Die russischen Streitkräfte haben schnell erhebliche Gebietsgewinne in der Ukraine erzielt, was auf den Personalmangel in der ukrainischen Armee sowie auf große Fehler der ukrainischen Militärführung zurückzuführen sei, berichtet die Zeitung The Financial Times am Mittwoch. Gleichzeitig befürworten immer mehr Ukrainer Friedensverhandlungen mit Russland.

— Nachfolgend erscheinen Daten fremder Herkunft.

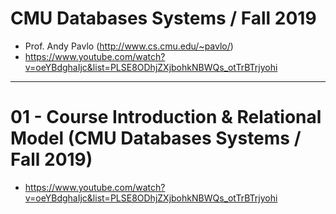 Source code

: # CMU Databases Systems / Fall 2019

- Prof. Andy Pavlo (http://www.cs.cmu.edu/~pavlo/)
- https://www.youtube.com/watch?v=oeYBdghaIjc&list=PLSE8ODhjZXjbohkNBWQs_otTrBTrjyohi

---

# 01 - Course Introduction & Relational Model (CMU Databases Systems / Fall 2019)

- https://www.youtube.com/watch?v=oeYBdghaIjc&list=PLSE8ODhjZXjbohkNBWQs_otTrBTrjyohi
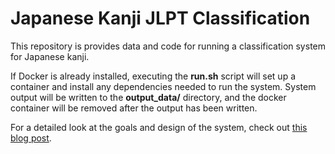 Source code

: # Japanese Kanji JLPT Classification

This repository is provides data and code for running a classification system for Japanese kanji.

If Docker is already installed, executing the **run.sh** script will set up a container and install any dependencies 
needed to run the system. System output will be written to the **output_data/** directory, and the
docker container will be removed after the output has been written.

For a detailed look at the goals and design of the system, check out [this blog post](https://nramkissoon.github.io/kanji-difficulty-classification-system-design-document). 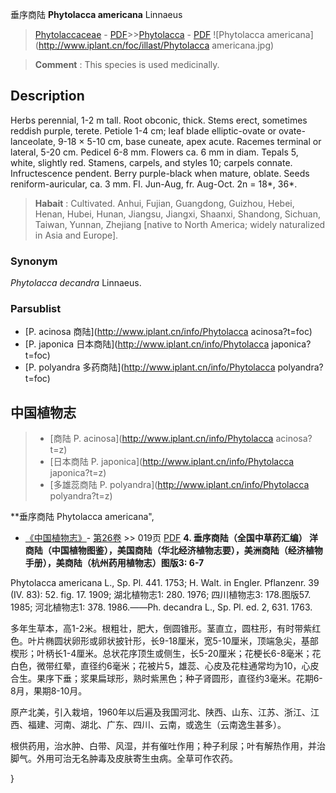 垂序商陆 **Phytolacca americana** Linnaeus

> [Phytolaccaceae](http://www.iplant.cn/info/Phytolaccaceae?t=foc) - [PDF](http://www.iplant.cn/foc/pdf/Phytolaccaceae.pdf)>>[Phytolacca](http://www.iplant.cn/info/Phytolacca?t=foc) - [PDF](http://www.iplant.cn/foc/pdf/Phytolacca.pdf)
![Phytolacca americana](http://www.iplant.cn/foc/illast/Phytolacca americana.jpg)

> **Comment** : 
> This species is used medicinally.

## Description

Herbs perennial, 1-2 m tall. Root obconic, thick. Stems erect, sometimes reddish purple, terete. Petiole 1-4 cm; leaf blade elliptic-ovate or ovate-lanceolate, 9-18 × 5-10 cm, base cuneate, apex acute. Racemes terminal or lateral, 5-20 cm. Pedicel 6-8 mm. Flowers ca. 6 mm in diam. Tepals 5, white, slightly red. Stamens, carpels, and styles 10; carpels connate. Infructescence pendent. Berry purple-black when mature, oblate. Seeds reniform-auricular, ca. 3 mm. Fl. Jun-Aug, fr. Aug-Oct. 2n = 18*, 36*.

> **Habait** : 
> Cultivated. Anhui, Fujian, Guangdong, Guizhou, Hebei, Henan, Hubei, Hunan, Jiangsu, Jiangxi, Shaanxi, Shandong, Sichuan, Taiwan, Yunnan, Zhejiang [native to North America; widely naturalized in Asia and Europe].

### Synonym
*Phytolacca* *decandra* Linnaeus.

### Parsublist

* [P.  acinosa  商陆](http://www.iplant.cn/info/Phytolacca acinosa?t=foc)
* [P.  japonica  日本商陆](http://www.iplant.cn/info/Phytolacca japonica?t=foc)
* [P.  polyandra  多药商陆](http://www.iplant.cn/info/Phytolacca polyandra?t=foc)

## 中国植物志

> * [商陆  P.  acinosa](http://www.iplant.cn/info/Phytolacca acinosa?t=z)
> * [日本商陆  P.  japonica](http://www.iplant.cn/info/Phytolacca japonica?t=z)
> * [多雄蕊商陆  P.  polyandra](http://www.iplant.cn/info/Phytolacca polyandra?t=z)

**垂序商陆 Phytolacca americana",

* [《中国植物志》](http://www.iplant.cn/frps)- [第26卷](http://www.iplant.cn/frps/vol/26) >> 019页 [PDF](http://www.iplant.cn/frps/pdf/26/019.pdf)
**4. 垂序商陆（全国中草药汇编） 洋商陆（中国植物图鉴），美国商陆（华北经济植物志要），美洲商陆（经济植物手册），美商陆（杭州药用植物志）图版3: 6-7**

Phytolacca americana L., Sp. Pl. 441. 1753; H. Walt. in Engler. Pflanzenr. 39 (IV. 83): 52. fig. 17. 1909; 湖北植物志1: 280. 1976; 四川植物志3: 178.图版57. 1985; 河北植物志1: 378. 1986.——Ph. decandra L., Sp. Pl. ed. 2, 631. 1763.

多年生草本，高1-2米。根粗壮，肥大，倒圆锥形。茎直立，圆柱形，有时带紫红色。叶片椭圆状卵形或卵状披针形，长9-18厘米，宽5-10厘米，顶端急尖，基部楔形；叶柄长1-4厘米。总状花序顶生或侧生，长5-20厘米；花梗长6-8毫米；花白色，微带红晕，直径约6毫米；花被片5，雄蕊、心皮及花柱通常均为10，心皮合生。果序下垂；浆果扁球形，熟时紫黑色；种子肾圆形，直径约3毫米。花期6-8月，果期8-10月。

原产北美，引入栽培，1960年以后遍及我国河北、陕西、山东、江苏、浙江、江西、福建、河南、湖北、广东、四川、云南，或逸生（云南逸生甚多）。

根供药用，治水肿、白带、风湿，并有催吐作用；种子利尿；叶有解热作用，并治脚气。外用可治无名肿毒及皮肤寄生虫病。全草可作农药。

} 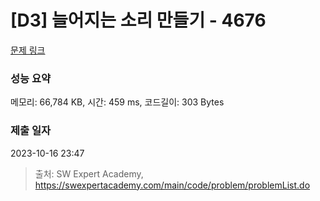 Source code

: # [D3] 늘어지는 소리 만들기 - 4676 

[문제 링크](https://swexpertacademy.com/main/code/problem/problemDetail.do?contestProbId=AWRKWITqfvIDFAV8) 

### 성능 요약

메모리: 66,784 KB, 시간: 459 ms, 코드길이: 303 Bytes

### 제출 일자

2023-10-16 23:47



> 출처: SW Expert Academy, https://swexpertacademy.com/main/code/problem/problemList.do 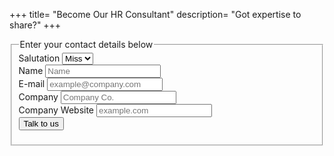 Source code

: +++
title= "Become Our HR Consultant"
description= "Got expertise to share?"
+++

<fieldset>
  <legend>Enter your contact details below</legend>
  <form id="newhr">
  <div class="form-item">
    <label>Salutation</label>
    <select class="small" id="hr-salut>
      <option value="Mx">Mx</option>
      <option value="Miss">Miss</option>
      <option value="Mrs">Mrs</option>
      <option value="Mr">Mr</option>
    </select>
  </div>
  <div class="form-item">
    <label>Name</label>
    <input type="text" name="name" id="hr-name" placeholder="Name" required/>
  </div>
  <div class="form-item">
    <label>E-mail<span class="req"></span></label>
    <input type="email" name="email" id="hr-email" placeholder="example@company.com" required/>
  </div>

  <div class="form-item">
    <label>Company</label>
    <input type="text" name="company" id="hr-company" placeholder="Company Co." required/>
  </div>
  <div class="form-item">
    <label>Company Website</label>
    <input type="url" name="site" id="hr-site" placeholder="example.com" />
  </div>
  <button id="hr-submit" type="submit">Talk to us</button>
  </form>
</fieldset>

<script>
$(function() {
  //just make a variable to keep track of the data coming from Firebase
  var data = [];

  //create a new connection to firebase
  var ref = new Firebase('https://form-firebase.firebaseio.com/partner/hr');

  //listen to data updates from firebase
  ref.on("value", function(snapshot) {
    console.log(snapshot.val());
    //when data updates at Firebase, put it in the data variable
    data = snapshot.val();
  })



  $('#newhr').submit(function(event) {
    var $form = $(this);
    console.log("submit to Firebase");

    //make the submit disabled
    $form.find("#hr-submit").prop('disabled', true);

    //get the actual values that we will send to firebase
    var salutToSend = $('#hr-salut').val();
    console.log(salutToSend);

    var nameToSend = $('#hr-name').val();
    console.log(nameToSend);

    var emailToSend = $('#hr-email').val();
    console.log(emailToSend);

    var companyToSend = $('#hr-company').val();
    console.log(companyToSend)

    var siteToSend = $('#hr-site').val();

    //take the values from the form, and put them in an object
    var newhr = {
      "salutation": salutToSend,
      "name": nameToSend,
      "email": emailToSend,
      "company": companyToSend,
      "site": siteToSend
    }
    //put the new object into the data array
    data.push(newhr);
    console.log(data);
    //send the new data to Firebase
    ref.set(data);

    return false;
  })
})
</script>
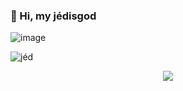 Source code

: ### 👋 Hi, my jédisgod

![image](https://cdn.discordapp.com/attachments/965489314005909534/990879945439989760/mont-1.jpg)


<p align="left"> <img src="https://komarev.com/ghpvc/?username=Ly3ssia&label=Profile%20views&color=0e75b6&style=flat" alt="jéd" /> </p>



<div align="center">
<a href="https://discord.gg/global" title="Discord Profile"><img src="https://lanyard-profile-readme.vercel.app/api/486290308359913472/?theme=light&bg=809ecf&animated=true&hideDiscrim=true&borderRadius=30px"></a>
</div>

Der Ostteil des Gebiets Donezk stehe im Mittelpunkt von Russlands Offensive, die im Laufe der vergangenen Wochen aktiver geworden sei. Die Verteidigung offenbare immer mehr Schwachstellen, teilte ein hochrangiger ukrainischer Offizieller, der mit Militäroperationen vertraut ist, der Zeitung mit. Weitere taktische Erfolge der russischen Armee in Donezk seien zu erwarten, falls sich die Situation nicht ändere.
Russlands jüngste Vormärsche haben die Erfolge der ukrainischen Armee im vergangenen Jahr zunichtegemacht, erklärt Pasi Paroinen, Analyst bei der Black Bird Group, einer in Finnland ansässigen Open-Source-Community. Nach seinen Angaben sei das Territorium, das Russland seit Anfang Mai unter Kontrolle genommen hat, fast doppelt so groß wie das Gebiet, das die ukrainischen Truppen während der Sommeroffensive vor einem Jahr zurückerobert hatten.
Der Durchbruchsversuch der ukrainischen Streitkräfte ins Grenzgebiet Kursk am Dienstag sorgte für Kritik unter Experten, die die Zweckmäßigkeit der Truppenverlegung infrage stellen, berichtet die Zeitung.
In der vergangenen Woche sei die russische Armee bis auf 15 Kilometer an die Stadt Pokrowsk und die Außenbezirke des nahe gelegenen Torezk vorgerückt, schreibt das Blatt unter Bezugnahme auf Militärexperten und hochrangige ukrainische Beamte.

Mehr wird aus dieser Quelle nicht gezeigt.